## WHAT YOU WILL DO
Below is a listing to copy exactly; no image goes into the copy.

□ □ □

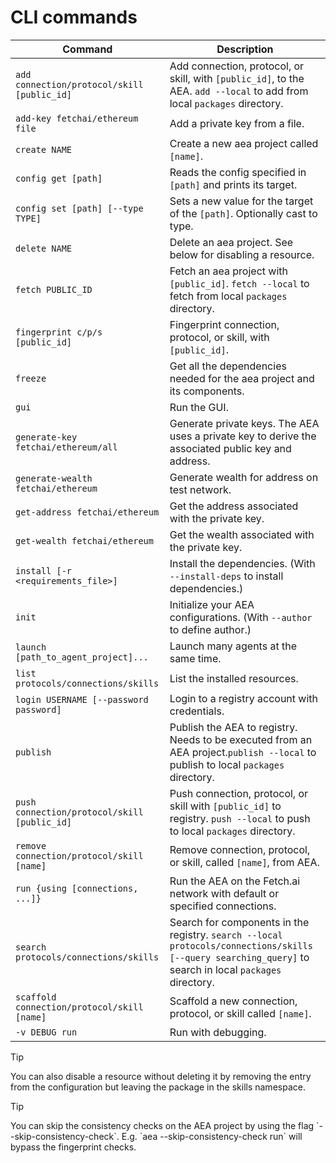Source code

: # CLI commands

| Command                                     | Description                                                                  |
| ------------------------------------------- | ---------------------------------------------------------------------------- |
| `add connection/protocol/skill [public_id]` | Add connection, protocol, or skill, with `[public_id]`, to the AEA. `add --local` to add from local `packages` directory. |
| `add-key fetchai/ethereum file`             | Add a private key from a file.	                                             |
| `create NAME`                               | Create a new aea project called `[name]`.                                    |
| `config get [path]`                         | Reads the config specified in `[path]` and prints its target.                |
| `config set [path] [--type TYPE]`           | Sets a new value for the target of the `[path]`. Optionally cast to type.    |
| `delete NAME`                               | Delete an aea project. See below for disabling a resource.                   |
| `fetch PUBLIC_ID`                           | Fetch an aea project with `[public_id]`. `fetch --local` to fetch from local `packages` directory. |
| `fingerprint c/p/s [public_id]`             | Fingerprint connection, protocol, or skill, with `[public_id]`.              |
| `freeze`                                    | Get all the dependencies needed for the aea project and its components.      |
| `gui`                                       | Run the GUI.                                                                 |
| `generate-key fetchai/ethereum/all`         | Generate private keys. The AEA uses a private key to derive the associated public key and address. |
| `generate-wealth fetchai/ethereum`          | Generate wealth for address on test network.                                 |
| `get-address fetchai/ethereum`              | Get the address associated with the private key.                             |
| `get-wealth fetchai/ethereum`               | Get the wealth associated with the private key.                              |
| `install [-r <requirements_file>]`          | Install the dependencies. (With `--install-deps` to install dependencies.)   |
| `init`                                      | Initialize your AEA configurations. (With `--author` to define author.)      |
| `launch [path_to_agent_project]...`         | Launch many agents at the same time.                                                          |
| `list protocols/connections/skills`         | List the installed resources.                                                |
| `login USERNAME [--password password]`      | Login to a registry account with credentials.                                |
| `publish`                                   | Publish the AEA to registry. Needs to be executed from an AEA project.`publish --local` to publish to local `packages` directory. |
| `push connection/protocol/skill [public_id]`| Push connection, protocol, or skill with `[public_id]` to registry.	`push --local` to push to local `packages` directory. |
| `remove connection/protocol/skill [name]`   | Remove connection, protocol, or skill, called `[name]`, from AEA.            |
| `run {using [connections, ...]}`            | Run the AEA on the Fetch.ai network with default or specified connections.   |
| `search protocols/connections/skills`       | Search for components in the registry. `search --local protocols/connections/skills [--query searching_query]` to search in local `packages` directory. |
| `scaffold connection/protocol/skill [name]` | Scaffold a new connection, protocol, or skill called `[name]`.               |
| `-v DEBUG run`                              | Run with debugging.                                                          |

<!--
Command  | Description
---------| -----------------------------------------------------------------
`deploy {using [connection, ...]}`  | Deploy the AEA to a server and run it on the Fetch.ai network with default or specified connections.
 -->

<div class="admonition tip">
  <p class="admonition-title">Tip</p>
  <p>You can also disable a resource without deleting it by removing the entry from the configuration but leaving the package in the skills namespace.</p>
</div>

<div class="admonition tip">
  <p class="admonition-title">Tip</p>
  <p>You can skip the consistency checks on the AEA project by using the flag `--skip-consistency-check`. E.g. `aea --skip-consistency-check run` will bypass the fingerprint checks.</p>
</div>

<br />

□ □ □

## SOLVED PROBLEM
Source code

: # CLI commands

| Command                                     | Description                                                                  |
| ------------------------------------------- | ---------------------------------------------------------------------------- |
| `add connection/protocol/skill [public_id]` | Add connection, protocol, or skill, with `[public_id]`, to the AEA. `add --local` to add from local `packages` directory. |
| `add-key fetchai/ethereum file`             | Add a private key from a file.	                                             |
| `create NAME`                               | Create a new aea project called `[name]`.                                    |
| `config get [path]`                         | Reads the config specified in `[path]` and prints its target.                |
| `config set [path] [--type TYPE]`           | Sets a new value for the target of the `[path]`. Optionally cast to type.    |
| `delete NAME`                               | Delete an aea project. See below for disabling a resource.                   |
| `fetch PUBLIC_ID`                           | Fetch an aea project with `[public_id]`. `fetch --local` to fetch from local `packages` directory. |
| `fingerprint c/p/s [public_id]`             | Fingerprint connection, protocol, or skill, with `[public_id]`.              |
| `freeze`                                    | Get all the dependencies needed for the aea project and its components.      |
| `gui`                                       | Run the GUI.                                                                 |
| `generate-key fetchai/ethereum/all`         | Generate private keys. The AEA uses a private key to derive the associated public key and address. |
| `generate-wealth fetchai/ethereum`          | Generate wealth for address on test network.                                 |
| `get-address fetchai/ethereum`              | Get the address associated with the private key.                             |
| `get-wealth fetchai/ethereum`               | Get the wealth associated with the private key.                              |
| `install [-r <requirements_file>]`          | Install the dependencies. (With `--install-deps` to install dependencies.)   |
| `init`                                      | Initialize your AEA configurations. (With `--author` to define author.)      |
| `launch [path_to_agent_project]...`         | Launch many agents at the same time.                                                          |
| `list protocols/connections/skills`         | List the installed resources.                                                |
| `login USERNAME [--password password]`      | Login to a registry account with credentials.                                |
| `publish`                                   | Publish the AEA to registry. Needs to be executed from an AEA project.`publish --local` to publish to local `packages` directory. |
| `push connection/protocol/skill [public_id]`| Push connection, protocol, or skill with `[public_id]` to registry.	`push --local` to push to local `packages` directory. |
| `remove connection/protocol/skill [name]`   | Remove connection, protocol, or skill, called `[name]`, from AEA.            |
| `run {using [connections, ...]}`            | Run the AEA on the Fetch.ai network with default or specified connections.   |
| `search protocols/connections/skills`       | Search for components in the registry. `search --local protocols/connections/skills [--query searching_query]` to search in local `packages` directory. |
| `scaffold connection/protocol/skill [name]` | Scaffold a new connection, protocol, or skill called `[name]`.               |
| `-v DEBUG run`                              | Run with debugging.                                                          |

<!--
Command  | Description
---------| -----------------------------------------------------------------
`deploy {using [connection, ...]}`  | Deploy the AEA to a server and run it on the Fetch.ai network with default or specified connections.
 -->

<div class="admonition tip">
  <p class="admonition-title">Tip</p>
  <p>You can also disable a resource without deleting it by removing the entry from the configuration but leaving the package in the skills namespace.</p>
</div>

<div class="admonition tip">
  <p class="admonition-title">Tip</p>
  <p>You can skip the consistency checks on the AEA project by using the flag `--skip-consistency-check`. E.g. `aea --skip-consistency-check run` will bypass the fingerprint checks.</p>
</div>

<br />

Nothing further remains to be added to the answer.